• _Required work_:
In the records below, pick out all lines containing the word "dReal".

• _Recorded information_:
*** Begin section ***
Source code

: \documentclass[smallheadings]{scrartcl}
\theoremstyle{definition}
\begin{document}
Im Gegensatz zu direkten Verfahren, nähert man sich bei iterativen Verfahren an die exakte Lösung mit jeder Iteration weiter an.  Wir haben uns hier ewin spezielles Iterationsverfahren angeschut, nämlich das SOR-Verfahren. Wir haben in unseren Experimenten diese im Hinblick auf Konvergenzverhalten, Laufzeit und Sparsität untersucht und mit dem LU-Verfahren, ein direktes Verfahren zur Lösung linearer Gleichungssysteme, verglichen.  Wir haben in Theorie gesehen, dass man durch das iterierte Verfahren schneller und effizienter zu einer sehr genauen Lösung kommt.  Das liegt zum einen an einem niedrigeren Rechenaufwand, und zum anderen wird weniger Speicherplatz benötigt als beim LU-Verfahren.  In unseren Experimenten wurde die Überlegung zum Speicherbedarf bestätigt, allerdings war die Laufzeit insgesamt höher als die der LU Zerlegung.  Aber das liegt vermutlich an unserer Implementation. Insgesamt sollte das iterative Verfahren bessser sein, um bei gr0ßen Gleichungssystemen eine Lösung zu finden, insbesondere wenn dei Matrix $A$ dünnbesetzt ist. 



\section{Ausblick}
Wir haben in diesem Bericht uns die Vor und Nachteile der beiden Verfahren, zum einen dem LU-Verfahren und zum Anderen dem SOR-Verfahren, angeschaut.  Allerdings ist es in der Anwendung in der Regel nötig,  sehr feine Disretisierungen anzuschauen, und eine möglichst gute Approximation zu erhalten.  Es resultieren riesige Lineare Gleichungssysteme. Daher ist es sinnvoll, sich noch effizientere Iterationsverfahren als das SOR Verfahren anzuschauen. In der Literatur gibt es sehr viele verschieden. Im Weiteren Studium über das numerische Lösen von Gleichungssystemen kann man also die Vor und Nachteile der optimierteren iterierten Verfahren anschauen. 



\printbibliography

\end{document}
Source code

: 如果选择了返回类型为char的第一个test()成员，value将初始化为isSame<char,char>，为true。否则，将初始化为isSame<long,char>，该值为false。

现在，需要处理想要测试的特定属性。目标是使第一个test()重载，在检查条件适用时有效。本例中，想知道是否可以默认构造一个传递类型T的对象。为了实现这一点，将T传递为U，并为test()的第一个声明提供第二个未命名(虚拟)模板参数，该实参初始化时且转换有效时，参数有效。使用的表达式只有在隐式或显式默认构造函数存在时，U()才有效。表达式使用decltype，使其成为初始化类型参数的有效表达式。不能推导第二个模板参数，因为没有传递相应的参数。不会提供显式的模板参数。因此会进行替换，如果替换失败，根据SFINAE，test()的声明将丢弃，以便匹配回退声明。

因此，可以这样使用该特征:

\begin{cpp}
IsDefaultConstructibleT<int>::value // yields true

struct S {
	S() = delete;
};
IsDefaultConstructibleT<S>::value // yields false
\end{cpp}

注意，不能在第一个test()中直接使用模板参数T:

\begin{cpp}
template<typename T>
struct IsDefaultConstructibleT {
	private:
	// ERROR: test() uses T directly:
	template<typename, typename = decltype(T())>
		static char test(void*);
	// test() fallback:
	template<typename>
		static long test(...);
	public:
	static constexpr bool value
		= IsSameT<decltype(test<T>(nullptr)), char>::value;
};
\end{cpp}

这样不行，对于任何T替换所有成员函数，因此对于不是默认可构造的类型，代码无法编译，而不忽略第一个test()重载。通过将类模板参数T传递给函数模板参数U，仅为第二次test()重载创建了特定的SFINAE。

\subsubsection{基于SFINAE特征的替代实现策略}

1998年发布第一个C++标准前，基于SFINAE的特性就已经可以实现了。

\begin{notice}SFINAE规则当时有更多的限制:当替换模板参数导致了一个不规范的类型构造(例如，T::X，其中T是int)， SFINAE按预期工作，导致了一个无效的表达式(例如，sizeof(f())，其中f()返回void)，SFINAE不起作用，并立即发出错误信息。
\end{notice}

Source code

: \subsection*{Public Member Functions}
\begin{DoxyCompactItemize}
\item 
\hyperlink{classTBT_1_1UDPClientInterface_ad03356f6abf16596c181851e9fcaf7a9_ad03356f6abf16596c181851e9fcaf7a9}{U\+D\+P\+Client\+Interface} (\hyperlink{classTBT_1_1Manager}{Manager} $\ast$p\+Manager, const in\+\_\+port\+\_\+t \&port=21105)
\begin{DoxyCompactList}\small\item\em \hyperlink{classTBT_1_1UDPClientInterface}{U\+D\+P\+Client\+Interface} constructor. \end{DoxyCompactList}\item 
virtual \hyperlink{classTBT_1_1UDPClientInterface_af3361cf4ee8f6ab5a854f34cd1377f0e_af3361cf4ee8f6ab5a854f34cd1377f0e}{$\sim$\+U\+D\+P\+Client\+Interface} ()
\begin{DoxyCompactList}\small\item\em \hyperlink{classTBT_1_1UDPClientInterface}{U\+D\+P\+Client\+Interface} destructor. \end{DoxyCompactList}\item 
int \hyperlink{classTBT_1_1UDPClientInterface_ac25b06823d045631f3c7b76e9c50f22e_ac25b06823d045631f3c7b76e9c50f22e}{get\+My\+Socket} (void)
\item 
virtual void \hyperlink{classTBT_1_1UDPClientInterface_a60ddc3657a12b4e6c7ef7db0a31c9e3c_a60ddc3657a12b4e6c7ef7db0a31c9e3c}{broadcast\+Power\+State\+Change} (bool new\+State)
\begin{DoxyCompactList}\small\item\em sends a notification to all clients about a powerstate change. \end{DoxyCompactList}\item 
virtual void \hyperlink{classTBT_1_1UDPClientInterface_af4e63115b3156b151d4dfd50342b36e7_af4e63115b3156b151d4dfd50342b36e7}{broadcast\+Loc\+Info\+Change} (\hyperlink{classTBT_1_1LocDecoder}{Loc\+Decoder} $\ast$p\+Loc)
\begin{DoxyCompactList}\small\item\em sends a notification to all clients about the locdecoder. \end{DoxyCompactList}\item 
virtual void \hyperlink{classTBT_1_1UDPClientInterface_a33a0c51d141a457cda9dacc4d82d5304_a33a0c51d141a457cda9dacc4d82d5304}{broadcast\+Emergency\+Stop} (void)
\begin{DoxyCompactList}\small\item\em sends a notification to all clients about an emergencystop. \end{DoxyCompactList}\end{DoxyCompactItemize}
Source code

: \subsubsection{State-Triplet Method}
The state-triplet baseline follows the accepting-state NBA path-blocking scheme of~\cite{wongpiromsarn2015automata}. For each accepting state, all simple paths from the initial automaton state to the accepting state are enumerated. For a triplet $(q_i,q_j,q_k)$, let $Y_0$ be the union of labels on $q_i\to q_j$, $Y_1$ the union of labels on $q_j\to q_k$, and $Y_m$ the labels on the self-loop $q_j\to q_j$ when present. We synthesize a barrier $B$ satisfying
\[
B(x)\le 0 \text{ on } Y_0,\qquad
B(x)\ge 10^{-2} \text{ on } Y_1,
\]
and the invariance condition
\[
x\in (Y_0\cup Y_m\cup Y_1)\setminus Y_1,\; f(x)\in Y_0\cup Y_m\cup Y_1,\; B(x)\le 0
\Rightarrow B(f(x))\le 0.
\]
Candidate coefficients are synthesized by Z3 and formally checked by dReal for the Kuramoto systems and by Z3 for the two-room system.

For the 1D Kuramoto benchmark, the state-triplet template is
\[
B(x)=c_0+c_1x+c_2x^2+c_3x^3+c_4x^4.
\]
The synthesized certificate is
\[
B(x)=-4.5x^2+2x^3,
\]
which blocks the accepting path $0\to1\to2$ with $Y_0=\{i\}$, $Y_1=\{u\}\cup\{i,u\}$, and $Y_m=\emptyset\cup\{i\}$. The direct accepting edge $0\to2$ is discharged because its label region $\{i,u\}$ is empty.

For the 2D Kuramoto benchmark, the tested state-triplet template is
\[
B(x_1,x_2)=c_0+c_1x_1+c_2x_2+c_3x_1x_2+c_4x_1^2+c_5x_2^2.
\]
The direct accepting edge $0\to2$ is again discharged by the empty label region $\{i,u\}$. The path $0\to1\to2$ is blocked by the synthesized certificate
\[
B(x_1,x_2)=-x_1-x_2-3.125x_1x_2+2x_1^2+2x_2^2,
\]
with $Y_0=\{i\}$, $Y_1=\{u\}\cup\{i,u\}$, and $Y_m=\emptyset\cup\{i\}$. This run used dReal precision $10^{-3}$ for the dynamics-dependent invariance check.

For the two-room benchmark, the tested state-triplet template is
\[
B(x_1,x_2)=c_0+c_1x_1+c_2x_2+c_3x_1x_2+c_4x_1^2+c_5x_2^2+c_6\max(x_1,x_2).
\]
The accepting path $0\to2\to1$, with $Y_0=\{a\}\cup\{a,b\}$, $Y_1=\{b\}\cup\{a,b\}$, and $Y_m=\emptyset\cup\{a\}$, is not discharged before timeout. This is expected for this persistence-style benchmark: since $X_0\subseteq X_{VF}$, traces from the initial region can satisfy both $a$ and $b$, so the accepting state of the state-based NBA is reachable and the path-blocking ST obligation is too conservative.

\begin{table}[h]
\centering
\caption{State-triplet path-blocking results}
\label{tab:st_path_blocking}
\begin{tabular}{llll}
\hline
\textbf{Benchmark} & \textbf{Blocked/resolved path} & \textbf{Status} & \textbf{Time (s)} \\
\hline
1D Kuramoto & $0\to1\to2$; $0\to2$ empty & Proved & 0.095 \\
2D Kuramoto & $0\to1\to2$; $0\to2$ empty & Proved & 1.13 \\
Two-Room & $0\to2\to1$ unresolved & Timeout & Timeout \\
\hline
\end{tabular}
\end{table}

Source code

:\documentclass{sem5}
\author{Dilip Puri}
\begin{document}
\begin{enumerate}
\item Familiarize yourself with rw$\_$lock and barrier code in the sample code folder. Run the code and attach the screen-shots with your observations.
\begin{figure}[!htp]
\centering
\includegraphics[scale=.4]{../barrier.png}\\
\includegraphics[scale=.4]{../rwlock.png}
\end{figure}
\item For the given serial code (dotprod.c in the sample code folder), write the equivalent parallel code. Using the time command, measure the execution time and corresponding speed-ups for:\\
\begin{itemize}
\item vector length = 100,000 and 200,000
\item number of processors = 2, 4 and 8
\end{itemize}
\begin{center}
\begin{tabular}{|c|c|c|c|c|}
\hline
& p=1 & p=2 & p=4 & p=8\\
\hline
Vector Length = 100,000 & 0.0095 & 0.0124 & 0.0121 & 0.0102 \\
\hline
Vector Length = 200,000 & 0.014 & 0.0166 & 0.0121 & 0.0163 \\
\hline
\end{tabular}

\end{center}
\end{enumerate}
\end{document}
*** End section ***
• _Written response_:
Candidate coefficients are synthesized by Z3 and formally checked by dReal for the Kuramoto systems and by Z3 for the two-room system.
with $Y_0=\{i\}$, $Y_1=\{u\}\cup\{i,u\}$, and $Y_m=\emptyset\cup\{i\}$. This run used dReal precision $10^{-3}$ for the dynamics-dependent invariance check.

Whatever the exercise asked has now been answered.